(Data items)
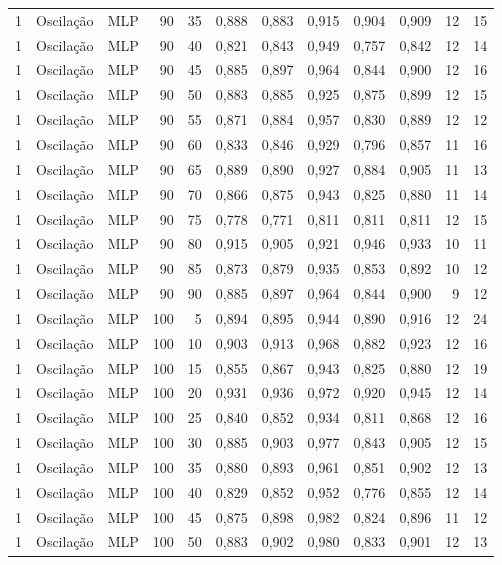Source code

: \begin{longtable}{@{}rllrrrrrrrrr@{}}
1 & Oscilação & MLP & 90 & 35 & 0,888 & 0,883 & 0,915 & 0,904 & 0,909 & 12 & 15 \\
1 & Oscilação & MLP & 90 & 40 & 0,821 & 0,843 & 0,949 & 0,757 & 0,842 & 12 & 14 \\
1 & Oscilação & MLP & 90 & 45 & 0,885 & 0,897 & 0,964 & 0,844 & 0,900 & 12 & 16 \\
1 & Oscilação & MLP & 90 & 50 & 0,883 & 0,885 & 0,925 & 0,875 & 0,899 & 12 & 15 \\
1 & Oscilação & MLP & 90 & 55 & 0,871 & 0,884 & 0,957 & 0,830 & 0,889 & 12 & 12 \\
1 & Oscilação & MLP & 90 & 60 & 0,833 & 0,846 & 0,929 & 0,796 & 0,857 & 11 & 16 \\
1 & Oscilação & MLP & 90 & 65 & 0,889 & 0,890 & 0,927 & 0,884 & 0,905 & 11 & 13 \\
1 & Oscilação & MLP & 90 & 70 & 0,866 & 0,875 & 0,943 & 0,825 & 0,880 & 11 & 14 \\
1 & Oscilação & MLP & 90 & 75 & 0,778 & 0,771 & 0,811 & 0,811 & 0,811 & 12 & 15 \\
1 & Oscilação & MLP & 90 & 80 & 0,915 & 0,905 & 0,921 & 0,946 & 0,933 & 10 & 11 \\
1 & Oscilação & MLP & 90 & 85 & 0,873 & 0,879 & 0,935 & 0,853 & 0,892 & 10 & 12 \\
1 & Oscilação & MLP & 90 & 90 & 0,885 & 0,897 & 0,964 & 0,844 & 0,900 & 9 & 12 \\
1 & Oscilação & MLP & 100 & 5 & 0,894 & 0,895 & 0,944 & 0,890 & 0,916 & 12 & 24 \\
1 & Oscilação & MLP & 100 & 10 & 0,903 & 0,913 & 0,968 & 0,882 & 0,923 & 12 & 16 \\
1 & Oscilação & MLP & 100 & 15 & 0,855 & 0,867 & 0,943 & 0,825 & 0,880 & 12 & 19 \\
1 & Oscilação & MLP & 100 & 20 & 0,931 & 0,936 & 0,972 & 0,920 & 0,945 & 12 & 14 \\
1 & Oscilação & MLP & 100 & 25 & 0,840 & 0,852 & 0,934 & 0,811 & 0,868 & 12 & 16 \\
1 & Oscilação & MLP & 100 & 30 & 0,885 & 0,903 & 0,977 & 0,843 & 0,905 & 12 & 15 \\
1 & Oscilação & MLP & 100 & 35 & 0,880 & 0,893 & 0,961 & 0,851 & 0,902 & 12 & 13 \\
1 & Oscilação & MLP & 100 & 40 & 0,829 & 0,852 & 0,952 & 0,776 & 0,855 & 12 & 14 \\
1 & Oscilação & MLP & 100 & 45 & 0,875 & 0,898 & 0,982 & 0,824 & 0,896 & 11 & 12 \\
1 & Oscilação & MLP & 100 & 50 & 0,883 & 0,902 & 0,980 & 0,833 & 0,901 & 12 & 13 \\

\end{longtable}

DIRECTIONS: Please reproduce the lines from the line with "1 & Oscilação & MLP & 90 & 65" to the line with "1 & Oscilação & MLP & 100 & 45", both ends included, exactly as they appear above.

FINAL ANSWER:
1 & Oscilação & MLP & 90 & 65 & 0,889 & 0,890 & 0,927 & 0,884 & 0,905 & 11 & 13 \\
1 & Oscilação & MLP & 90 & 70 & 0,866 & 0,875 & 0,943 & 0,825 & 0,880 & 11 & 14 \\
1 & Oscilação & MLP & 90 & 75 & 0,778 & 0,771 & 0,811 & 0,811 & 0,811 & 12 & 15 \\
1 & Oscilação & MLP & 90 & 80 & 0,915 & 0,905 & 0,921 & 0,946 & 0,933 & 10 & 11 \\
1 & Oscilação & MLP & 90 & 85 & 0,873 & 0,879 & 0,935 & 0,853 & 0,892 & 10 & 12 \\
1 & Oscilação & MLP & 90 & 90 & 0,885 & 0,897 & 0,964 & 0,844 & 0,900 & 9 & 12 \\
1 & Oscilação & MLP & 100 & 5 & 0,894 & 0,895 & 0,944 & 0,890 & 0,916 & 12 & 24 \\
1 & Oscilação & MLP & 100 & 10 & 0,903 & 0,913 & 0,968 & 0,882 & 0,923 & 12 & 16 \\
1 & Oscilação & MLP & 100 & 15 & 0,855 & 0,867 & 0,943 & 0,825 & 0,880 & 12 & 19 \\
1 & Oscilação & MLP & 100 & 20 & 0,931 & 0,936 & 0,972 & 0,920 & 0,945 & 12 & 14 \\
1 & Oscilação & MLP & 100 & 25 & 0,840 & 0,852 & 0,934 & 0,811 & 0,868 & 12 & 16 \\
1 & Oscilação & MLP & 100 & 30 & 0,885 & 0,903 & 0,977 & 0,843 & 0,905 & 12 & 15 \\
1 & Oscilação & MLP & 100 & 35 & 0,880 & 0,893 & 0,961 & 0,851 & 0,902 & 12 & 13 \\
1 & Oscilação & MLP & 100 & 40 & 0,829 & 0,852 & 0,952 & 0,776 & 0,855 & 12 & 14 \\
1 & Oscilação & MLP & 100 & 45 & 0,875 & 0,898 & 0,982 & 0,824 & 0,896 & 11 & 12 \\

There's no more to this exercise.